[Extracted records]
-- Opening Marker --

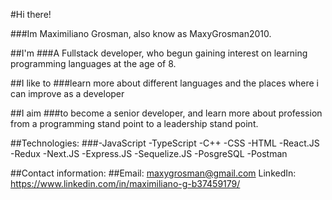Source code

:#Hi there!                                        

###Im Maximiliano Grosman, also know as MaxyGrosman2010.

##I'm
###A Fullstack developer, who begun gaining interest on learning programming languages at the age of 8.

##I like to
###learn more about different languages and the places where i can improve as a developer

##I aim
###to become a senior developer, and learn more about profession from a programming stand point to a leadership stand point.

##Technologies:
###-JavaScript
-TypeScript
-C++
-CSS
-HTML
-React.JS
-Redux
-Next.JS
-Express.JS
-Sequelize.JS
-PosgreSQL
-Postman

##Contact information:
##Email: maxygrosman@gmail.com
LinkedIn: https://www.linkedin.com/in/maximiliano-g-b37459179/

<!--
**MaxyGrosman2010/MaxyGrosman2010** is a ✨ _special_ ✨ repository because its `README.md` (this file) appears on your GitHub profile.

Here are some ideas to get you started:

- 🔭 I’m currently working on ...
- 🌱 I’m currently learning ...
- 👯 I’m looking to collaborate on ...
- 🤔 I’m looking for help with ...
- 💬 Ask me about ...
- 📫 How to reach me: ...
- 😄 Pronouns: ...
- ⚡ Fun fact: ...
-->
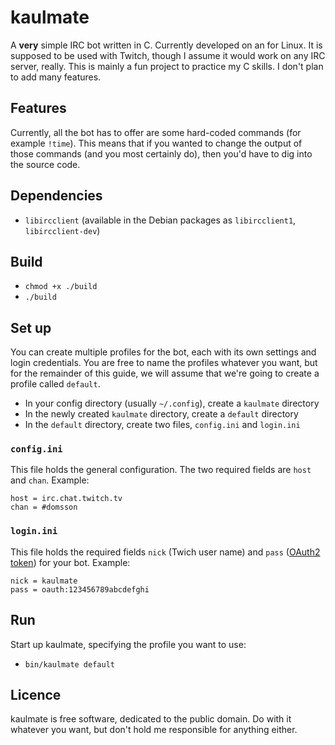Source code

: # kaulmate

A **very** simple IRC bot written in C. Currently developed on an for Linux. It is supposed to be used with Twitch, though I assume it would work on any IRC server, really. This is mainly a fun project to practice my C skills. I don't plan to add many features.

## Features

Currently, all the bot has to offer are some hard-coded commands (for example `!time`). This means that if you wanted to change the output of those commands (and you most certainly do), then you'd have to dig into the source code.

## Dependencies

- `libircclient` (available in the Debian packages as `libircclient1`, `libircclient-dev`)

## Build

- `chmod +x ./build`
- `./build`

## Set up

You can create multiple profiles for the bot, each with its own settings and login credentials. You are free to name the profiles whatever you want, but for the remainder of this guide, we will assume that we're going to create a profile called `default`.

- In your config directory (usually `~/.config`), create a `kaulmate` directory
- In the newly created `kaulmate` directory, create a `default` directory
- In the `default` directory, create two files, `config.ini` and `login.ini`

### `config.ini`

This file holds the general configuration. The two required fields are `host` and `chan`. Example:

    host = irc.chat.twitch.tv
    chan = #domsson

### `login.ini`

This file holds the required fields `nick` (Twich user name) and `pass` ([OAuth2 token](https://twitchapps.com/tmi/)) for your bot. Example:

    nick = kaulmate
    pass = oauth:123456789abcdefghi

## Run

Start up kaulmate, specifying the profile you want to use:

- `bin/kaulmate default`

## Licence

kaulmate is free software, dedicated to the public domain. Do with it whatever you want, but don't hold me responsible for anything either.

-- Closing Marker --

HOW TO COMPLETE THIS TASK: Tally the lines above that contain the string "about". Respond with the total alone.

WRITTEN ANSWER: 3